Odora Variegated Variegata Aroid Tropical House Plant-Alocasia Macrorrhiza



Odora Variegated

Odora Variegated Variegata Aroid Tropical House Plant. Alocasia Odora Variegata is a standing plant, with huge leaves on widely spreading stalks. As such, they need room to grow both vertically and horizontally. The odora is a dwarf Alocasia that will grow to approximately 3 feet tall. It’s a perfect Alocasia for indoor growers. Thrives in bright shade.

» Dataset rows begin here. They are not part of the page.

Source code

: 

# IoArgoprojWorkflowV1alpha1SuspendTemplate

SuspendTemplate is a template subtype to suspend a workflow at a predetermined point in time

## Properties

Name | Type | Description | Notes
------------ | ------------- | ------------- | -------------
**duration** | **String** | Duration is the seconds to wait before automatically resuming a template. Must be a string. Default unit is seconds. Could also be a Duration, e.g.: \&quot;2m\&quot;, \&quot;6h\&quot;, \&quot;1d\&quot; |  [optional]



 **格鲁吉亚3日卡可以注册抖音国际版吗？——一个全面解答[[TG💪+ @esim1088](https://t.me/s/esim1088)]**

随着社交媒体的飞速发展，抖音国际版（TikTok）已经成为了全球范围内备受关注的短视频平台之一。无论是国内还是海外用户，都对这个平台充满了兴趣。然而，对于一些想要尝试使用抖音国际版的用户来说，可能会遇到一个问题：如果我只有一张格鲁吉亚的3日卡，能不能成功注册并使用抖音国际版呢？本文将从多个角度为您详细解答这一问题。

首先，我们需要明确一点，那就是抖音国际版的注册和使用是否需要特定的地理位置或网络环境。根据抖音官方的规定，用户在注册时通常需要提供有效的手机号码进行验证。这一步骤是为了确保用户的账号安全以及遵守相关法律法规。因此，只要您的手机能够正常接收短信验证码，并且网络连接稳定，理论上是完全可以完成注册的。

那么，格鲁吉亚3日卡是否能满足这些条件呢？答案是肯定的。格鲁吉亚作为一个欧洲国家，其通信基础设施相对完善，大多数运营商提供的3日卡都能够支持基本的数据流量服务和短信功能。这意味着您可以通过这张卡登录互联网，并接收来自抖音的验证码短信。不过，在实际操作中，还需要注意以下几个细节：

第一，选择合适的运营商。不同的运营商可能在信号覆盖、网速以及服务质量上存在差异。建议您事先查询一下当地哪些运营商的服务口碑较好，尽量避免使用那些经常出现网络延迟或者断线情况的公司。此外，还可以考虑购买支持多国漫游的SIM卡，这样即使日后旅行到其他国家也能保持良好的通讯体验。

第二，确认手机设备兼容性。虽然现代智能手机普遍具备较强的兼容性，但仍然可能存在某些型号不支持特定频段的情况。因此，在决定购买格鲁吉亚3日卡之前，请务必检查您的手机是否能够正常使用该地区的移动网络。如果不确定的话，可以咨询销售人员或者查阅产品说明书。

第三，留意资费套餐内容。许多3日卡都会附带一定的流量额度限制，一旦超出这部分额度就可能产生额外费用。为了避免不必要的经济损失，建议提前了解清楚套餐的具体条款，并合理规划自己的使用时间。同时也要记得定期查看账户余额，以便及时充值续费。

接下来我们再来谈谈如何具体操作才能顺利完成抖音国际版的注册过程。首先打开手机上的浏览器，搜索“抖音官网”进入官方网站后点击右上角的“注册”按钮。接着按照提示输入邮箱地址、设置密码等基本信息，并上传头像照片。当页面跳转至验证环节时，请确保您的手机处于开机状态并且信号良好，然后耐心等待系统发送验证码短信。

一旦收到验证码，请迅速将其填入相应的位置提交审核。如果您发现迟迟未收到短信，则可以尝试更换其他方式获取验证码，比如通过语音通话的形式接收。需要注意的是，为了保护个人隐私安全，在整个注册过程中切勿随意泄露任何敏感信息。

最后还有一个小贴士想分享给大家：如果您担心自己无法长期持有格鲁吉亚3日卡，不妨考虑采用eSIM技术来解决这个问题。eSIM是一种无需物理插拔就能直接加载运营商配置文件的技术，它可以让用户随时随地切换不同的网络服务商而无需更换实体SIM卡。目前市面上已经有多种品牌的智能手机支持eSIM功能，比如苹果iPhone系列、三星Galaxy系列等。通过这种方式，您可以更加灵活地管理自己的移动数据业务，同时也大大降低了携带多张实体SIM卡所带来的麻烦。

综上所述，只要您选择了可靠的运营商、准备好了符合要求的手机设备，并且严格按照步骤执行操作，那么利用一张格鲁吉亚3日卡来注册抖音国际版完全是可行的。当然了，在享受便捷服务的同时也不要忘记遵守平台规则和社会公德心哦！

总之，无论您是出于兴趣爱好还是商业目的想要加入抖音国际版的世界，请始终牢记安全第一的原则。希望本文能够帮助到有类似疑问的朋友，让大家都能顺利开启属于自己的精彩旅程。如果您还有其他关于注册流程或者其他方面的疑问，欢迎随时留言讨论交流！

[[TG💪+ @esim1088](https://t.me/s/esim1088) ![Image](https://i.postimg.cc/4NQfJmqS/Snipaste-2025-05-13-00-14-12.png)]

  • It originates from the Araceae family, making it a cousin of most indoor plants native to tropical regions of Asia and Australia. It is closely related to Colocasia (taro) in looks. However, it is not edible.
  • First, it is an ever-growing plant, maintaining full foliage throughout the year. It thrives less in winter but can sustain itself if we take proper care of it. (Forthcoming)
  • The leaves; all that this plant has is its leaves. They are huge, perfectly heart-shaped, held upright by solid and sturdy base stems, providing a broad canvas for a wide range of beautiful white and dark green striations. Having a semi-matte finish, they present a bluish-green shine.

They have the most versatile variegations that differ on each leaf, making every one of them unique. Some show a camouflage effect; several have layers of white and lime green, and a small number of them are entirely white, looking like snowflakes.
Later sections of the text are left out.